RECORDS SHOWN ::
........

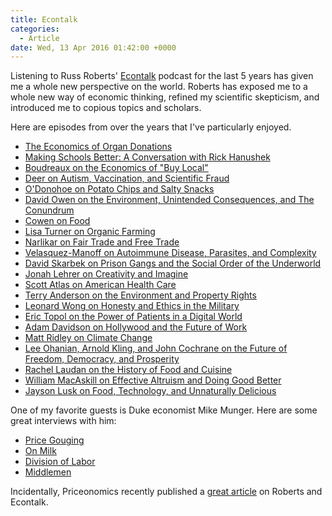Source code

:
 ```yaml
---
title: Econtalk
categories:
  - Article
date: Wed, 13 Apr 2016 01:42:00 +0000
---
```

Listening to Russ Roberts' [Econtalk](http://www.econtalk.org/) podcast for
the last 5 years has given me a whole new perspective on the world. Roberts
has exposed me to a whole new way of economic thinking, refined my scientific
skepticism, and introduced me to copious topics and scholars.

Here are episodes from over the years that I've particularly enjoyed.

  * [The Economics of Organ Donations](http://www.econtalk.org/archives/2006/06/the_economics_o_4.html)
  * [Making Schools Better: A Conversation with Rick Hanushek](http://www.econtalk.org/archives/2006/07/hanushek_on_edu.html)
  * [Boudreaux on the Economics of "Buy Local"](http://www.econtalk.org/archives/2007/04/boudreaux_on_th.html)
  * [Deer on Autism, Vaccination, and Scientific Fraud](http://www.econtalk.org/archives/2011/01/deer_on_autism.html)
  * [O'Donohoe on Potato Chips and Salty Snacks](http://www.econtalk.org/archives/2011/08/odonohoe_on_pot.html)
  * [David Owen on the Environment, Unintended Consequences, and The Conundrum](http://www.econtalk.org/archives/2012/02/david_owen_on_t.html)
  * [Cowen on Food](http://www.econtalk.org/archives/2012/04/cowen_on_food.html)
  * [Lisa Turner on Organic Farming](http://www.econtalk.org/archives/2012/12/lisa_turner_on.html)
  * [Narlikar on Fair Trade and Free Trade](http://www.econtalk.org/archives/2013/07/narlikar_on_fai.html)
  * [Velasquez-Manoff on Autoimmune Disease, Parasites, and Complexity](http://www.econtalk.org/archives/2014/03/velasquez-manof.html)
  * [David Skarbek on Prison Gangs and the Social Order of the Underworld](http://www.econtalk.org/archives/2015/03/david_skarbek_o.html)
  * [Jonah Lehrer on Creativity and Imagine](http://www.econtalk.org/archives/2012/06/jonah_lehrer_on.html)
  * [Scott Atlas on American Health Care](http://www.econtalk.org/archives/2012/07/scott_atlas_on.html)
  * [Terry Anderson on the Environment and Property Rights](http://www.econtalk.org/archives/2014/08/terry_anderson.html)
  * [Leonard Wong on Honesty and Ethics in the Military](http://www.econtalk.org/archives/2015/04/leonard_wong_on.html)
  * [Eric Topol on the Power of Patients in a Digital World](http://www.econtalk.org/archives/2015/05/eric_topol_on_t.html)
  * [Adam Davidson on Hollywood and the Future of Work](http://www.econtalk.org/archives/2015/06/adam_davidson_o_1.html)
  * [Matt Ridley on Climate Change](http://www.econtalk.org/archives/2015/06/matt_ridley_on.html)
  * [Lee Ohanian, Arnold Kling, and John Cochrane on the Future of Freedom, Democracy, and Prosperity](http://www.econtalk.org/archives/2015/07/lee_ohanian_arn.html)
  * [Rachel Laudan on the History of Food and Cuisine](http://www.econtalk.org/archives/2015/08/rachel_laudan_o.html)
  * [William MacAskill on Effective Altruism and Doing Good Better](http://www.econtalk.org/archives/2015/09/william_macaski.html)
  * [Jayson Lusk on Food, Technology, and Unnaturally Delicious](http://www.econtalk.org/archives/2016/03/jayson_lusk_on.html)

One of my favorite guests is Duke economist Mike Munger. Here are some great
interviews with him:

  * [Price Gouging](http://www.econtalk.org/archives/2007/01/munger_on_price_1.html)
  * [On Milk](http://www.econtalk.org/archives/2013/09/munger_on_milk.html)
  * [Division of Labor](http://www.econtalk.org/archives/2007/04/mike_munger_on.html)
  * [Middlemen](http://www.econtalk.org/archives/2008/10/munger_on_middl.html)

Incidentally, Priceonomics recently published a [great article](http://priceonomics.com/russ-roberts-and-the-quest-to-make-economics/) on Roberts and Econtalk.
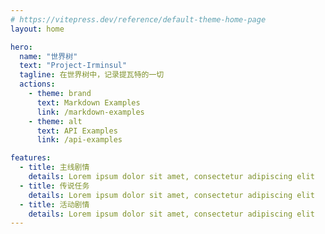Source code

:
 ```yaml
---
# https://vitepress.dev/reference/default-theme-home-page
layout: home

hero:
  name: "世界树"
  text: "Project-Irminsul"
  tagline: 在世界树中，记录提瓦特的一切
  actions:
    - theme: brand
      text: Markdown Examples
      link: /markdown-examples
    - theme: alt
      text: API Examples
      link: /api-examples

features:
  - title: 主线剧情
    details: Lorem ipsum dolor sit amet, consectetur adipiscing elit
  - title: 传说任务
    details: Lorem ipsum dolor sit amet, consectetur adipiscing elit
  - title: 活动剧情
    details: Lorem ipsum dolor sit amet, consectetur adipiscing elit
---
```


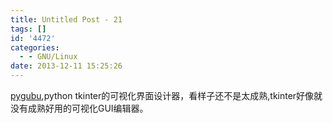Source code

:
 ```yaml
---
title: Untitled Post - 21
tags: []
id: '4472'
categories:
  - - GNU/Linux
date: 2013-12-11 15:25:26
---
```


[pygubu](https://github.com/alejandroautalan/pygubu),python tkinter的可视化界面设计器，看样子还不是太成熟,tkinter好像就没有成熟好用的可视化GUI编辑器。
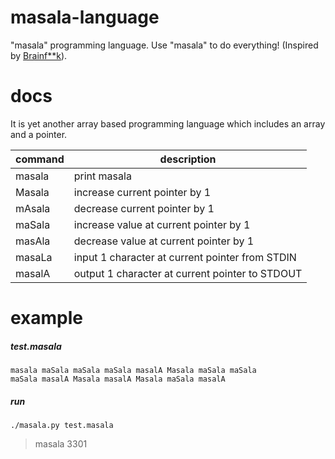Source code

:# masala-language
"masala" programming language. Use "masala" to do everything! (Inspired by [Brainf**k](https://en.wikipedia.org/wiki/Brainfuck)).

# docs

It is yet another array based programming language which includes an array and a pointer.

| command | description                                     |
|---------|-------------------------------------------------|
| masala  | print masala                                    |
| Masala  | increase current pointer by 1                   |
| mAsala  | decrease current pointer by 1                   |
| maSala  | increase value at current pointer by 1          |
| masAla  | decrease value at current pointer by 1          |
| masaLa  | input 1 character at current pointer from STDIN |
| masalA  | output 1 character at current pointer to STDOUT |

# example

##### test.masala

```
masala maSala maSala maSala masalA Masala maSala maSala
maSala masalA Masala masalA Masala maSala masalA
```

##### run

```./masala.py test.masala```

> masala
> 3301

........

EXERCISE AIM :: The answer must be every line of the listing that holds the word "current".

RESPONSE ::
| Masala  | increase current pointer by 1                   |
| mAsala  | decrease current pointer by 1                   |
| maSala  | increase value at current pointer by 1          |
| masAla  | decrease value at current pointer by 1          |
| masaLa  | input 1 character at current pointer from STDIN |
| masalA  | output 1 character at current pointer to STDOUT |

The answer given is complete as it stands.